→ WORK INSTRUCTIONS
Will you return, word for word, only the lines from the top of the data below down to and including the one with "#### Description"?

◇ ◇ ◇ ◇

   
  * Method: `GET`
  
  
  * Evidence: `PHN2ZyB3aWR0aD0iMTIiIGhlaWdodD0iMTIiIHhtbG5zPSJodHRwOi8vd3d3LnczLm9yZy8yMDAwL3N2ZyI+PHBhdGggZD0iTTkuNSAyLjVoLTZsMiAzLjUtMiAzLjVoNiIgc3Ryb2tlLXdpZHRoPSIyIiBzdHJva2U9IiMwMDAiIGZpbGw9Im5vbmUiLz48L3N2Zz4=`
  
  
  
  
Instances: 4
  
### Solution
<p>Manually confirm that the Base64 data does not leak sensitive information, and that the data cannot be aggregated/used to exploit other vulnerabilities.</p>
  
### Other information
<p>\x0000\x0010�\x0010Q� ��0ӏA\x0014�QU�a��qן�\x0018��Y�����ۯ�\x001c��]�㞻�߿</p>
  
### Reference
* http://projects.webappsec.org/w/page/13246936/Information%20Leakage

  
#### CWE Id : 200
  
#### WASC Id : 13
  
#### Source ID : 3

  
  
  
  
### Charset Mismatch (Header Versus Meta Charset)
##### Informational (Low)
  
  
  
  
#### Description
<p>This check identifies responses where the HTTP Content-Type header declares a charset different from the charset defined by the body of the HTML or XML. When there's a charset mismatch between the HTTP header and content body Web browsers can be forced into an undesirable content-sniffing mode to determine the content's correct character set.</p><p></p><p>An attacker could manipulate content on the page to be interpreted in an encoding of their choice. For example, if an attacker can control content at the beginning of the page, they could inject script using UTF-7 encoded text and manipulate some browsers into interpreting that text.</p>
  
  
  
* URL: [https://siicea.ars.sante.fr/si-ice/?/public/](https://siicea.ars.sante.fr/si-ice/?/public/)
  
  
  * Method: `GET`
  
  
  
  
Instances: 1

◇ ◇ ◇ ◇

→ ANSWER
  * Method: `GET`
  
  
  * Evidence: `PHN2ZyB3aWR0aD0iMTIiIGhlaWdodD0iMTIiIHhtbG5zPSJodHRwOi8vd3d3LnczLm9yZy8yMDAwL3N2ZyI+PHBhdGggZD0iTTkuNSAyLjVoLTZsMiAzLjUtMiAzLjVoNiIgc3Ryb2tlLXdpZHRoPSIyIiBzdHJva2U9IiMwMDAiIGZpbGw9Im5vbmUiLz48L3N2Zz4=`
  
  
  
  
Instances: 4
  
### Solution
<p>Manually confirm that the Base64 data does not leak sensitive information, and that the data cannot be aggregated/used to exploit other vulnerabilities.</p>
  
### Other information
<p>\x0000\x0010�\x0010Q� ��0ӏA\x0014�QU�a��qן�\x0018��Y�����ۯ�\x001c��]�㞻�߿</p>
  
### Reference
* http://projects.webappsec.org/w/page/13246936/Information%20Leakage

  
#### CWE Id : 200
  
#### WASC Id : 13
  
#### Source ID : 3

  
  
  
  
### Charset Mismatch (Header Versus Meta Charset)
##### Informational (Low)
  
  
  
  
#### Description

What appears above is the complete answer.